## About this task
From the first line to the last, print the material exactly, skipping the pictures.

··········

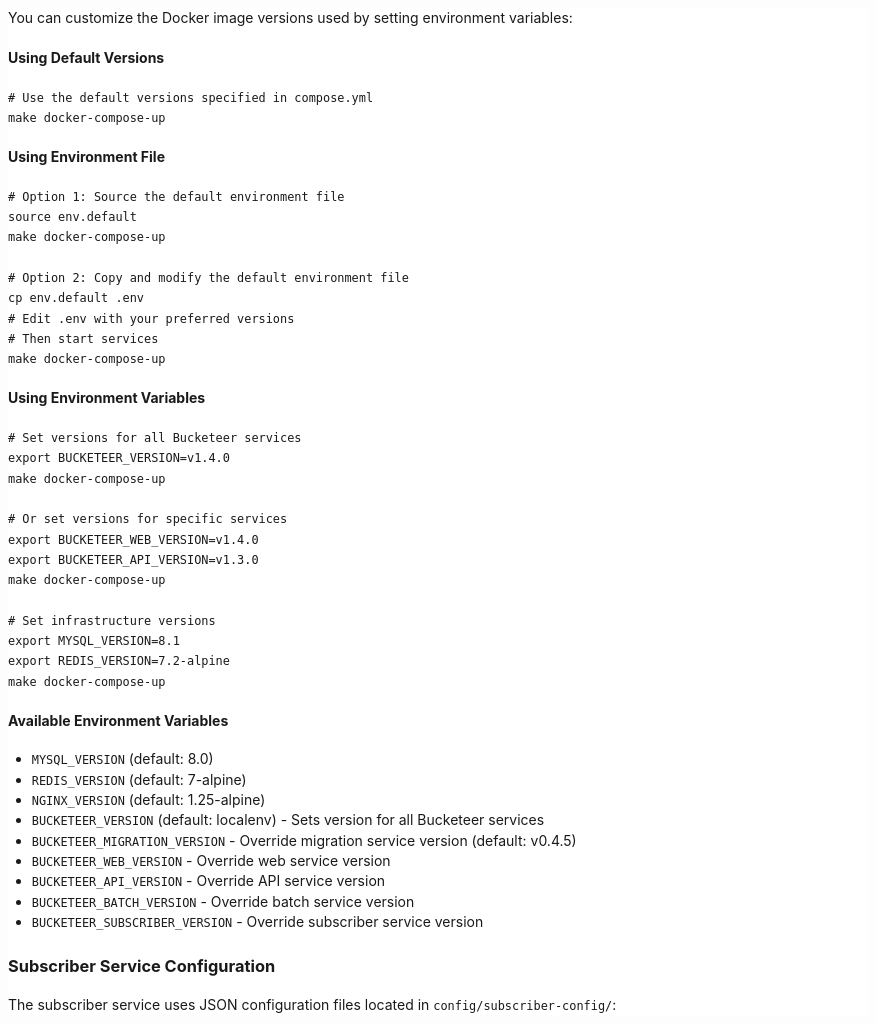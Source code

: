 You can customize the Docker image versions used by setting environment variables:

#### Using Default Versions
```shell
# Use the default versions specified in compose.yml
make docker-compose-up
```

#### Using Environment File
```shell
# Option 1: Source the default environment file
source env.default
make docker-compose-up

# Option 2: Copy and modify the default environment file
cp env.default .env
# Edit .env with your preferred versions
# Then start services
make docker-compose-up
```

#### Using Environment Variables
```shell
# Set versions for all Bucketeer services
export BUCKETEER_VERSION=v1.4.0
make docker-compose-up

# Or set versions for specific services
export BUCKETEER_WEB_VERSION=v1.4.0
export BUCKETEER_API_VERSION=v1.3.0
make docker-compose-up

# Set infrastructure versions
export MYSQL_VERSION=8.1
export REDIS_VERSION=7.2-alpine
make docker-compose-up
```

#### Available Environment Variables
- `MYSQL_VERSION` (default: 8.0)
- `REDIS_VERSION` (default: 7-alpine)
- `NGINX_VERSION` (default: 1.25-alpine)
- `BUCKETEER_VERSION` (default: localenv) - Sets version for all Bucketeer services
- `BUCKETEER_MIGRATION_VERSION` - Override migration service version (default: v0.4.5)
- `BUCKETEER_WEB_VERSION` - Override web service version
- `BUCKETEER_API_VERSION` - Override API service version
- `BUCKETEER_BATCH_VERSION` - Override batch service version
- `BUCKETEER_SUBSCRIBER_VERSION` - Override subscriber service version

### Subscriber Service Configuration

The subscriber service uses JSON configuration files located in `config/subscriber-config/`:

··········

## Answer for the task
Source code

: You can customize the Docker image versions used by setting environment variables:

#### Using Default Versions
```shell
# Use the default versions specified in compose.yml
make docker-compose-up
```

#### Using Environment File
```shell
# Option 1: Source the default environment file
source env.default
make docker-compose-up

# Option 2: Copy and modify the default environment file
cp env.default .env
# Edit .env with your preferred versions
# Then start services
make docker-compose-up
```

#### Using Environment Variables
```shell
# Set versions for all Bucketeer services
export BUCKETEER_VERSION=v1.4.0
make docker-compose-up

# Or set versions for specific services
export BUCKETEER_WEB_VERSION=v1.4.0
export BUCKETEER_API_VERSION=v1.3.0
make docker-compose-up

# Set infrastructure versions
export MYSQL_VERSION=8.1
export REDIS_VERSION=7.2-alpine
make docker-compose-up
```

#### Available Environment Variables
- `MYSQL_VERSION` (default: 8.0)
- `REDIS_VERSION` (default: 7-alpine)
- `NGINX_VERSION` (default: 1.25-alpine)
- `BUCKETEER_VERSION` (default: localenv) - Sets version for all Bucketeer services
- `BUCKETEER_MIGRATION_VERSION` - Override migration service version (default: v0.4.5)
- `BUCKETEER_WEB_VERSION` - Override web service version
- `BUCKETEER_API_VERSION` - Override API service version
- `BUCKETEER_BATCH_VERSION` - Override batch service version
- `BUCKETEER_SUBSCRIBER_VERSION` - Override subscriber service version

### Subscriber Service Configuration

The subscriber service uses JSON configuration files located in `config/subscriber-config/`:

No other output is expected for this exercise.